L’entreprise et les salariés
Revue de récentes décisions en matière de droit du travail.
Temps de travail : pauses
La cour d’appel a constaté que pendant ses temps de pause la salariée était libre de rester dans le local prévu à cet effet, ou d’aller où bon lui semblait, et que pesait sur elle la seule obligation de présenter un comportement irréprochable et de rester en tenue de travail pour évoluer au sein de l’aéroport. Elle a pu en déduire que la salariée ne se trouvait pas, pendant son temps de pause, à la disposition de l’employeur, et la débouter de sa demande de rappel de salaire au titre des heures supplémentaires liées au temps de travail réalisé pendant ses pauses journalières et des congés payés afférents. (Cass soc., 3 juin 2020, pourvoi n° 18-18836)

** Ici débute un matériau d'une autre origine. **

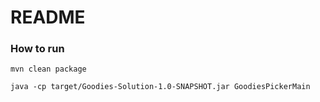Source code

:# README #

### How to run
 ```
 mvn clean package
```

 ```
 java -cp target/Goodies-Solution-1.0-SNAPSHOT.jar GoodiesPickerMain
```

Santé au travail : licenciement
Ne constitue pas l’énoncé d’un motif précis de licenciement l’inaptitude physique du salarié, sans mention de l’impossibilité de reclassement. Est dépourvu de cause réelle et sérieuse, le licenciement motivé par l’inaptitude du salarié et le refus par celui-ci d’une proposition de poste. (Cass soc., 3 juin 2020, pourvoi n° 18-25757)

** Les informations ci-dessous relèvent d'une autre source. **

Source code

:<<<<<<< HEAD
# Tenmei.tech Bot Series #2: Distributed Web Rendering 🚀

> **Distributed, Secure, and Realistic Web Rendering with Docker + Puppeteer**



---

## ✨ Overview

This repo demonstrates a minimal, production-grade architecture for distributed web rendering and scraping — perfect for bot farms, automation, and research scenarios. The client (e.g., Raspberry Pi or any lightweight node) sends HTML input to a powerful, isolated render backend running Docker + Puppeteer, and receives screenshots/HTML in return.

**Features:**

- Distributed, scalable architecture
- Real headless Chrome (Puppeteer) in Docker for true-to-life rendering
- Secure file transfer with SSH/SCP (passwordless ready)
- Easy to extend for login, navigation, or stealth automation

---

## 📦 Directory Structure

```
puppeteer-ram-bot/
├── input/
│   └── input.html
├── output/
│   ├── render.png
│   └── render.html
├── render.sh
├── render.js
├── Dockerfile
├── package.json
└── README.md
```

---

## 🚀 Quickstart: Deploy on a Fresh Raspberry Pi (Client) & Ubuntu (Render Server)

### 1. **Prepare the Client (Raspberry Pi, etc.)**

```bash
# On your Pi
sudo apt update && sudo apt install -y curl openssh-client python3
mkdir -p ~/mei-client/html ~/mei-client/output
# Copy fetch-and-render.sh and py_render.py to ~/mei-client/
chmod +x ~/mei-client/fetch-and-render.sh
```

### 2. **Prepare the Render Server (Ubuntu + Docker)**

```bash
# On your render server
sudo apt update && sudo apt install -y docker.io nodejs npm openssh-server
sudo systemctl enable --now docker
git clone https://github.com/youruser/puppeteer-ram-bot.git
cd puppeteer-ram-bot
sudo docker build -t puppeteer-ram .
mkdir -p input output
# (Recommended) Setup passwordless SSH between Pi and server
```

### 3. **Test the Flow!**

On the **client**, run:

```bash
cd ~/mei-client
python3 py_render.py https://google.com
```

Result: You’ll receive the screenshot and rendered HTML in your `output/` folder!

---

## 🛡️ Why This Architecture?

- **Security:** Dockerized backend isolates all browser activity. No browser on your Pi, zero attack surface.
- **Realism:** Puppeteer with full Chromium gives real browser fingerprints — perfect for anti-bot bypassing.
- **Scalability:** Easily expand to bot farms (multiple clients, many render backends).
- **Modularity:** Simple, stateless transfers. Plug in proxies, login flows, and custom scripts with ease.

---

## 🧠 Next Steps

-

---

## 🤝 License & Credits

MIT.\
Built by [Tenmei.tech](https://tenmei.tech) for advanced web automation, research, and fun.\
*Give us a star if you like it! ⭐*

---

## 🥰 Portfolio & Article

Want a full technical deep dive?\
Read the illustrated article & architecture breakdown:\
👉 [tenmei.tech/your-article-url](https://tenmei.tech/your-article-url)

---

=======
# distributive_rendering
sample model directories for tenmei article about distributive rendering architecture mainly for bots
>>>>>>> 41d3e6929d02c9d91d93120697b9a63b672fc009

Santé au travail : reclassement
Aux termes des dispositions de l’article L.1226-2 du Code du travail, à l’issue des périodes de suspension du contrat de travail consécutives à une maladie ou à un accident, si le salarié est déclaré par le médecin du travail inapte à reprendre l’emploi qu’il occupait précédemment, l’employeur est tenu de lui proposer un autre emploi approprié à ses capacités. Ce, compte tenu des conclusions écrites du médecin du travail et des indications qu’il formule sur l’aptitude du salarié à exercer l’une des tâches existantes au sein de l’entreprise et aussi comparable que possible à l’emploi précédemment occupé, au besoin par la mise en oeuvre de mesures telles que mutations ou transformations de poste de travail.

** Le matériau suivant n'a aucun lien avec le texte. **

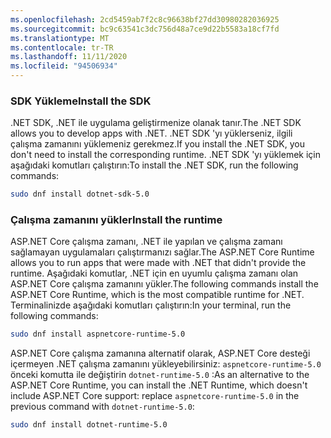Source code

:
 ```yaml
---
ms.openlocfilehash: 2cd5459ab7f2c8c96638bf27dd30980282036925
ms.sourcegitcommit: bc9c63541c3dc756d48a7ce9d22b5583a18cf7fd
ms.translationtype: MT
ms.contentlocale: tr-TR
ms.lasthandoff: 11/11/2020
ms.locfileid: "94506934"
---
```


### <a name="install-the-sdk"></a><span data-ttu-id="3b54e-101">SDK Yükleme</span><span class="sxs-lookup"><span data-stu-id="3b54e-101">Install the SDK</span></span>

<span data-ttu-id="3b54e-102">.NET SDK, .NET ile uygulama geliştirmenize olanak tanır.</span><span class="sxs-lookup"><span data-stu-id="3b54e-102">The .NET SDK allows you to develop apps with .NET.</span></span> <span data-ttu-id="3b54e-103">.NET SDK 'yı yüklerseniz, ilgili çalışma zamanını yüklemeniz gerekmez.</span><span class="sxs-lookup"><span data-stu-id="3b54e-103">If you install the .NET SDK, you don't need to install the corresponding runtime.</span></span> <span data-ttu-id="3b54e-104">.NET SDK 'yı yüklemek için aşağıdaki komutları çalıştırın:</span><span class="sxs-lookup"><span data-stu-id="3b54e-104">To install the .NET SDK, run the following commands:</span></span>

```bash
sudo dnf install dotnet-sdk-5.0
```

### <a name="install-the-runtime"></a><span data-ttu-id="3b54e-105">Çalışma zamanını yükler</span><span class="sxs-lookup"><span data-stu-id="3b54e-105">Install the runtime</span></span>

<span data-ttu-id="3b54e-106">ASP.NET Core çalışma zamanı, .NET ile yapılan ve çalışma zamanı sağlamayan uygulamaları çalıştırmanızı sağlar.</span><span class="sxs-lookup"><span data-stu-id="3b54e-106">The ASP.NET Core Runtime allows you to run apps that were made with .NET that didn't provide the runtime.</span></span> <span data-ttu-id="3b54e-107">Aşağıdaki komutlar, .NET için en uyumlu çalışma zamanı olan ASP.NET Core çalışma zamanını yükler.</span><span class="sxs-lookup"><span data-stu-id="3b54e-107">The following commands install the ASP.NET Core Runtime, which is the most compatible runtime for .NET.</span></span> <span data-ttu-id="3b54e-108">Terminalinizde aşağıdaki komutları çalıştırın:</span><span class="sxs-lookup"><span data-stu-id="3b54e-108">In your terminal, run the following commands:</span></span>

```bash
sudo dnf install aspnetcore-runtime-5.0
```

<span data-ttu-id="3b54e-109">ASP.NET Core çalışma zamanına alternatif olarak, ASP.NET Core desteği içermeyen .NET çalışma zamanını yükleyebilirsiniz: `aspnetcore-runtime-5.0` önceki komutta ile değiştirin `dotnet-runtime-5.0` :</span><span class="sxs-lookup"><span data-stu-id="3b54e-109">As an alternative to the ASP.NET Core Runtime, you can install the .NET Runtime, which doesn't include ASP.NET Core support: replace `aspnetcore-runtime-5.0` in the previous command with `dotnet-runtime-5.0`:</span></span>

```bash
sudo dnf install dotnet-runtime-5.0
```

C’est à l’employeur d’apporter la preuve de l’impossibilité dans laquelle il se trouve de reclasser le salarié. La sanction de la violation de l’obligation de reclassement ne peut donner lieu qu’au versement d’une indemnité pour licenciement sans cause réelle et sérieuse. (Nancy, 11 juin 2020 , RG n° 19/01011)
Licenciement : insuffisance professionnelle
La cause réelle est celle qui présente un caractère d’objectivité. Elle doit être existante et exacte, ce qui oblige le juge à vérifier que d’autres faits allégués par le salarié ne sont pas la véritable cause du licenciement. La cause sérieuse est celle d’une gravité suffisante pour rendre impossible la poursuite des relations contractuelles. L’insuffisance professionnelle est l’incapacité objective, non fautive et durable, pour un salarié à occuper son poste et à remplir ses fonctions de manière satisfaisante. Elle doit reposer sur des éléments précis et objectifs, vérifiables et imputables au salarié. (Orléans, 11 juin 2020, RG n° 17/02254)
L’insuffisance professionnelle constitue une cause légitime de licenciement, à condition que l’incompétence alléguée repose sur des éléments concrets et suffisamment pertinents pour justifier la rupture du contrat de travail, en ce qu’elle perturbe la bonne marche de l’entreprise ou le fonctionnement du service. Ce, sans qu’il soit pour autant nécessaire d’établir l’existence d’un préjudice chiffrable pour l’entreprise. (Rouen, Chambre sociale, 25 juin 2020, RG n° 17/05040)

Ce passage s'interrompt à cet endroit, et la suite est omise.